64th ARS Airmen fly 36 hours aboard KC-46A Pegasus

  • Published
  • By Airman 1st Class Felicia Przydzial
  • 22nd Air Refueling Wing Public Affairs

Three active-duty Airmen from the 64th Air Refueling Squadron joined local Guardsmen on a record-setting 36-hour sortie aboard a KC-46A Pegasus, Nov. 16-17, 2022.

Organizationally, the 64th ARS is part of the 22nd Air Refueling Wing, located at McConnell Air Force Base, Kansas, however, it is geographically separated and operationally controlled by the 157th Air Refueling Wing located at Pease.

The crew flew 16,000 miles taking off from Pease, flying over Hawaii and around Guam before turning around and starting the flight back to New Hampshire. The flight is now Air Mobility Command’s longest mission to date.

“This extended mission is yet another example of capable Airmen taking charge and moving out to accelerate our employment of the KC-46A,” said Gen. Mike Minihan, Air Mobility Command commander. “This Total Force mission boldly highlights the imperative to think differently, change the way we do business, and provide options to the Joint Force.”

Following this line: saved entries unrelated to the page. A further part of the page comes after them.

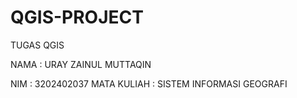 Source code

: # QGIS-PROJECT
TUGAS QGIS
<p> NAMA : URAY ZAINUL MUTTAQIN </p>
NIM : 3202402037
MATA KULIAH : SISTEM INFORMASI GEOGRAFI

It takes a continuous supply of fuel to stay aloft for hours on end. Since every KC-46A can itself be refueled in flight, each aircraft can persist in operations areas to provide sustained support to armed aircraft. The endurance mission put these capabilities on display, taking on fuel three times throughout the flight and delivering gas to F-22 Raptors while flying a closed-loop pattern off the coast of Hawaii.

It takes more than gas to stay in the air — the crew must also be sustained, and this was another refueling barrier tested and shattered on the mission. Taking turns at the stick were three aircrews, two from ANG’s 133rd Air Refueling Squadron under the 157th ARW, and the other from the 64th ARS. While one crew flew, the other two rested, highlighting total force operations.

The 64th ARS aircrew were Lt. Col. Brandon Stock and Capt. Dan Dixon, both 64th ARS pilots, and Tech. Sgt. Amy James, 64th ARS instructor boom operator.

“My longest sortie prior to the endurance flight was 14 hours,” said James. “The 36-hour flight was definitely a unique experience, something I never thought I’d be doing in this aircraft. We are certainly keeping things interesting in the KC-46 community.”

The 64th ARS was temporarily deactivated when the local Air National Guard decommissioned the KC-135 Stratotaker. Once the 157th ARW completed the conversion to the KC-46A Pegasus, the 64th ARS was reactivated on July 8, 2022. By December 2023, the squadron will have 160 Airmen assigned to the unit.

“This mission was a true example of Total Force Integration,” said Lt. Col. Brian Carloni, the 157th Operations Group commander. “The expertise of both our Guard and Active-Duty Airmen in executing this mission, demonstrated how critical teamwork is in any wartime scenario.”